→ **What the task asks**
Copy out each line below containing "example".

Dataset entries:
· · · · ·
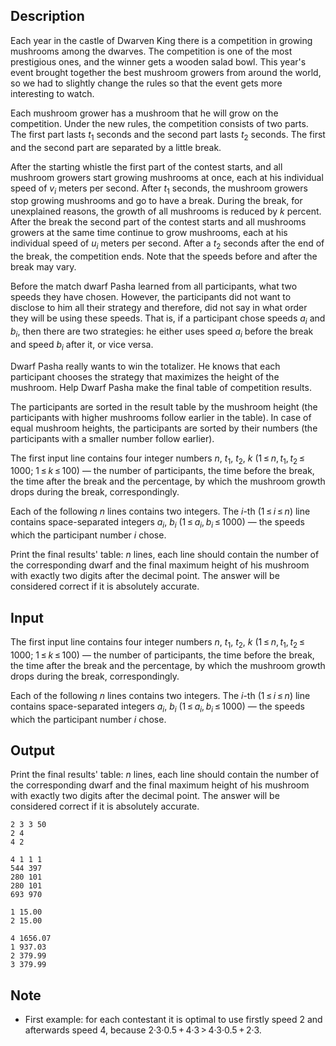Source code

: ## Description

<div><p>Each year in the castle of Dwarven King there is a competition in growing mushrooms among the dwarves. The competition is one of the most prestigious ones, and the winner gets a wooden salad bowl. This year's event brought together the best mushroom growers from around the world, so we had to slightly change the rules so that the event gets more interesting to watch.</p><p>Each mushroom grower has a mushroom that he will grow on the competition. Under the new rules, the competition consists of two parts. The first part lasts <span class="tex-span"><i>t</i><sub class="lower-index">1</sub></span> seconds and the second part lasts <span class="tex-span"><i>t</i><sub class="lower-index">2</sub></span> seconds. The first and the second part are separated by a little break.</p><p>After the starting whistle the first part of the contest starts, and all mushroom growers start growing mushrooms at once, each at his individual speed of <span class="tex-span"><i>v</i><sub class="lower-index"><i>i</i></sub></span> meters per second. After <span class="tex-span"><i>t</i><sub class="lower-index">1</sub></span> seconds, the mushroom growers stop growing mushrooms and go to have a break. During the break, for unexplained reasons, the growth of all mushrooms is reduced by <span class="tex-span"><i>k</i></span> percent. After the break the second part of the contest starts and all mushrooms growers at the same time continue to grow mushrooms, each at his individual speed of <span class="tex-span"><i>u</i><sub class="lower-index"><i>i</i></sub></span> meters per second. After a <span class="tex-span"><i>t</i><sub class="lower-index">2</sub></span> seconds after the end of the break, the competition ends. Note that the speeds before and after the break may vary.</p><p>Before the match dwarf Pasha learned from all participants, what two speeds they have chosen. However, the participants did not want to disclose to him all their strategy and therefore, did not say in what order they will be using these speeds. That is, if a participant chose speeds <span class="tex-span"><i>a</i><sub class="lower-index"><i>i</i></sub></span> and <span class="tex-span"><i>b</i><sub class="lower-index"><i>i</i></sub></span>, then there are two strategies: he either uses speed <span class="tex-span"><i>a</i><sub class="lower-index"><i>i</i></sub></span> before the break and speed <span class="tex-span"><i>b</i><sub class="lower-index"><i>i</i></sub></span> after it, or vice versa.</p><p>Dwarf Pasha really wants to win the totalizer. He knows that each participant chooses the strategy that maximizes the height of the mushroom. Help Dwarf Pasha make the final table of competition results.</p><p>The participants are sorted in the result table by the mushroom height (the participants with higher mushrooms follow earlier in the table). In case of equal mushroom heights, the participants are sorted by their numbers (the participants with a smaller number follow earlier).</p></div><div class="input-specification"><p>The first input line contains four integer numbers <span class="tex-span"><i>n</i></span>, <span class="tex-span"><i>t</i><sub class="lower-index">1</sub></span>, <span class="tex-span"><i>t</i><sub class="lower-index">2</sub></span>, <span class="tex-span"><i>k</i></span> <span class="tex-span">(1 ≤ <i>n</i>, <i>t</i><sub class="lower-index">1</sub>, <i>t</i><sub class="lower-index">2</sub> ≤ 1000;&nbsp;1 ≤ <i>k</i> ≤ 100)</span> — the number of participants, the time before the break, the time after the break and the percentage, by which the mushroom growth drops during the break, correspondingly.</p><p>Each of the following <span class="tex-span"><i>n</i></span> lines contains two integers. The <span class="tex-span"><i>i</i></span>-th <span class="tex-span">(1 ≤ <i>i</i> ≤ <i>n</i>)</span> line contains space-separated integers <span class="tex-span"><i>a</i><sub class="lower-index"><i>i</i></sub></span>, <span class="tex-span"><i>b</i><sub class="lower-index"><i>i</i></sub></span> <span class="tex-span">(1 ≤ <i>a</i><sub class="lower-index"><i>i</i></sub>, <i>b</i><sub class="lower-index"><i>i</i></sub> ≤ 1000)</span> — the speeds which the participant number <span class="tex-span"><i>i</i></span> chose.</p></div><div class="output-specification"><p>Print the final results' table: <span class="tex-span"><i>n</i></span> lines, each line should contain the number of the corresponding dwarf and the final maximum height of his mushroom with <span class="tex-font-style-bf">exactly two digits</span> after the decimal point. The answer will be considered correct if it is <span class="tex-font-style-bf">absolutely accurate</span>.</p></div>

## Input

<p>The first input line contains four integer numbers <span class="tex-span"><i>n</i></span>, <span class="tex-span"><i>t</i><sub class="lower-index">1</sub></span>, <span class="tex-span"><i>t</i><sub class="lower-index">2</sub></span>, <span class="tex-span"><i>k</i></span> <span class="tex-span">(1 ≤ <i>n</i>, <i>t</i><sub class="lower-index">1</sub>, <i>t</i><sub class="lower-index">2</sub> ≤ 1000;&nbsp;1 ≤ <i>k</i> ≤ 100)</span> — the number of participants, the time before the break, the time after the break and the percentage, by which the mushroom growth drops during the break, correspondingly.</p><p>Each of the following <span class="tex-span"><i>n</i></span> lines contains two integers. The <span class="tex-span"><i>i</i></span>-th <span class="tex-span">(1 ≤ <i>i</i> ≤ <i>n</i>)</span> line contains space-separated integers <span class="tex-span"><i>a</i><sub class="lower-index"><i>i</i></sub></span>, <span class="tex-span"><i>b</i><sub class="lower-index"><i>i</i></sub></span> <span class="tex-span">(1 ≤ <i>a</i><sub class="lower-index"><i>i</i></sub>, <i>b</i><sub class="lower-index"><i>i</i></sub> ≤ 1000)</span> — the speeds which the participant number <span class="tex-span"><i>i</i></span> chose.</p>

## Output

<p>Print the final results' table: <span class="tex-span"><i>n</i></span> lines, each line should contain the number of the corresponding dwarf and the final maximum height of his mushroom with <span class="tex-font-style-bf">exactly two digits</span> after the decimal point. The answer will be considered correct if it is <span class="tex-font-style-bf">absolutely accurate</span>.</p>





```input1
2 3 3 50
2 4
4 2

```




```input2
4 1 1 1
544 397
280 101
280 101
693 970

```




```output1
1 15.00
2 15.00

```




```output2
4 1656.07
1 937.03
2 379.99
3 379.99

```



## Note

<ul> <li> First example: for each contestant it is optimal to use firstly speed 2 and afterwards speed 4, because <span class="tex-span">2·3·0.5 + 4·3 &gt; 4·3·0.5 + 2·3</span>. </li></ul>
· · · · ·
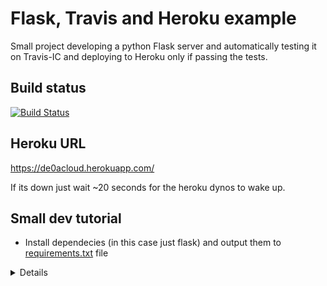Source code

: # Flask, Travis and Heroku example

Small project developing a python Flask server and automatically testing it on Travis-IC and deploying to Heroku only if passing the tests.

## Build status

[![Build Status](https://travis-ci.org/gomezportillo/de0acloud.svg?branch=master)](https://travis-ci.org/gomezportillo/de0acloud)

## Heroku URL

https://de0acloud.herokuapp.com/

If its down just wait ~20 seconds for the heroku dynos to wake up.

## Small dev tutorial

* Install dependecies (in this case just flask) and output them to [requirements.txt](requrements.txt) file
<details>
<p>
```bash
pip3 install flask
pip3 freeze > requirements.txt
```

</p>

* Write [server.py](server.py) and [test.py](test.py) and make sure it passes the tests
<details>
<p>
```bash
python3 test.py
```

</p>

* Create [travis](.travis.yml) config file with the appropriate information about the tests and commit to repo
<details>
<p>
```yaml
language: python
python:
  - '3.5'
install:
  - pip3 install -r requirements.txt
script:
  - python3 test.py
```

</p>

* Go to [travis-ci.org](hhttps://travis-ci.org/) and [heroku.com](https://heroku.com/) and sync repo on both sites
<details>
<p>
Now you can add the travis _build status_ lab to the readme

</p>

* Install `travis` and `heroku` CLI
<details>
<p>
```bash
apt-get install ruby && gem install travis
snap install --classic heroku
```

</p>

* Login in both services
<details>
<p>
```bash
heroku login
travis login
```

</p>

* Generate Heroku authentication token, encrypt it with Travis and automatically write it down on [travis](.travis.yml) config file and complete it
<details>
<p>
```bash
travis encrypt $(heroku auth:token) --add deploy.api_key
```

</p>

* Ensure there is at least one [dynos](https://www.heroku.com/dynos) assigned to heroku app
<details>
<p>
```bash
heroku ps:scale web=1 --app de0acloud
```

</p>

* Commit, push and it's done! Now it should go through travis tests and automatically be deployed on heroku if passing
· · · · ·
→ **Solved problem**
<ul> <li> First example: for each contestant it is optimal to use firstly speed 2 and afterwards speed 4, because <span class="tex-span">2·3·0.5 + 4·3 &gt; 4·3·0.5 + 2·3</span>. </li></ul>
: # Flask, Travis and Heroku example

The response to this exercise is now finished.